AAAI Conference 2026 Conference Paper
GenePheno: Interpretable Gene Knockout-Induced Phenotype Abnormality Prediction from Gene Sequences
- Jingquan Yan
- Yuwei Miao
- Lei Yu
- Yuzhi Guo
- Xue Xiao
- Lin Xu
- Junzhou Huang
Exploring how genetic sequences shape phenotypes is a fundamental challenge in biology and a key step toward scalable, hypothesis-driven experimentation. The task is complicated by the large modality gap between sequences and phenotypes, as well as the pleiotropic nature of gene–phenotype relationships. Existing sequence-based efforts focus on the degree to which variants of specific genes alter a limited set of phenotypes, while general gene knockout-induced phenotype abnormality prediction methods heavily rely on curated genetic information as inputs, which limits scalability and generalizability. As a result, the task of broadly predicting the presence of multiple phenotype abnormalities under gene knockout directly from gene sequences remains underexplored. We introduce GenePheno, the first interpretable multi-label prediction framework that predicts knockout-induced phenotypic abnormalities from gene sequences.
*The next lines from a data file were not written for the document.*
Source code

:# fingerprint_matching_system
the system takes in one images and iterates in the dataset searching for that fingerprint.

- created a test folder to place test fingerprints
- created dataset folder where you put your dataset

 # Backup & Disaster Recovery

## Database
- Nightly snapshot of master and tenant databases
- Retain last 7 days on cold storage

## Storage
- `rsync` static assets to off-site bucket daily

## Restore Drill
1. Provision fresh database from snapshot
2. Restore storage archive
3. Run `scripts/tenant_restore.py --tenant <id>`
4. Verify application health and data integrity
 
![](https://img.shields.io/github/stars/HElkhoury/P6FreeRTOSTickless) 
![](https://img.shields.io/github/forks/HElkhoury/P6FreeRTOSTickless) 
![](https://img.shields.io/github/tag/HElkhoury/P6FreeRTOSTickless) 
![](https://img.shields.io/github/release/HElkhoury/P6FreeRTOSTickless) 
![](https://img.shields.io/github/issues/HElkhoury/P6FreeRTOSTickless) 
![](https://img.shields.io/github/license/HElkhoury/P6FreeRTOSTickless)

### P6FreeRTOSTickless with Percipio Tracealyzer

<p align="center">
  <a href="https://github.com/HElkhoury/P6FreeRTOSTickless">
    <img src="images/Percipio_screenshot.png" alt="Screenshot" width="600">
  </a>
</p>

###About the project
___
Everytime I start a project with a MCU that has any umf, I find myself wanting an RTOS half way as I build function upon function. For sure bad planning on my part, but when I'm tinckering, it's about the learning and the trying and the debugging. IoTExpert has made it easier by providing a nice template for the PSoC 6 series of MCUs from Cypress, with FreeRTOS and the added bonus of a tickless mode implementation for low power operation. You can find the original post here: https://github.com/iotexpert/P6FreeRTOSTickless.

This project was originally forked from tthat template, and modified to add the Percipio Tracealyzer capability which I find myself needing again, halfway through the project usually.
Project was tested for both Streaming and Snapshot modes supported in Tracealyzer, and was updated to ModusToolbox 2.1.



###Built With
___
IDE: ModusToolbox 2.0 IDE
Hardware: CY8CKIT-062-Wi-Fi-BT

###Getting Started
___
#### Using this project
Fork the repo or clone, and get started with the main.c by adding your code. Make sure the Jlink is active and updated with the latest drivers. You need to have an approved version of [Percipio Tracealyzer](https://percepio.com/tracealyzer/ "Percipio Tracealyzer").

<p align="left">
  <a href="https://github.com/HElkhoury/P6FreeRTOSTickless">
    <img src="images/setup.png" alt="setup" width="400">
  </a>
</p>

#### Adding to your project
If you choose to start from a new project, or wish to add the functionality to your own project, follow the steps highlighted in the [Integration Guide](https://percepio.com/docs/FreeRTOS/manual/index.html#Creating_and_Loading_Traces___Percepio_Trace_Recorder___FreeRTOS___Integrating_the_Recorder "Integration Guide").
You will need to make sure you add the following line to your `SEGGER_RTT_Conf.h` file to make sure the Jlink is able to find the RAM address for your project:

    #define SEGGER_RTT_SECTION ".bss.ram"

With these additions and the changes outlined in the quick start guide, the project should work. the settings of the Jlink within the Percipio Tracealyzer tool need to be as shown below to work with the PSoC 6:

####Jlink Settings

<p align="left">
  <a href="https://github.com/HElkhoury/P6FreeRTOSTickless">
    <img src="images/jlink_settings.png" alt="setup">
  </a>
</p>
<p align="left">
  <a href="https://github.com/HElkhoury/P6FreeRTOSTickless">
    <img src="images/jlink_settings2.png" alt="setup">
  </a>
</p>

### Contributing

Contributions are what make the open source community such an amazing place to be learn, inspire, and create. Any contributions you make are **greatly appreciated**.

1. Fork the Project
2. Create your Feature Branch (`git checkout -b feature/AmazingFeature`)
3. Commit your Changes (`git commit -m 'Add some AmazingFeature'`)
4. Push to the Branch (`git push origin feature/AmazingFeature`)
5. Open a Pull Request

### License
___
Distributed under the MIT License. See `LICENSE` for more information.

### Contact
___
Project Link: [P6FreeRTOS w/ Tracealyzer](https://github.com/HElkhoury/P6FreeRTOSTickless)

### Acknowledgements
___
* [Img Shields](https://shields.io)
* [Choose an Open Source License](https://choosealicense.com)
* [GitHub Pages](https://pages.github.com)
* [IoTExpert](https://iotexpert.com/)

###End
GenePheno employs a contrastive multi-label learning objective that captures inter-phenotype correlations, complemented by an exclusive regularization that enforces biological consistency. It further incorporates a gene function bottleneck layer, offering human-interpretable concepts that reflect functional mechanisms behind phenotype formation. To support progress in this area, we curate four datasets with canonical gene sequences as input and multi-label phenotypic abnormalities induced by gene knockouts as targets. Across these datasets, GenePheno achieves state-of-the-art gene-centric Fmax and phenotype-centric AUC, and case studies demonstrate its ability to reveal gene functional mechanisms.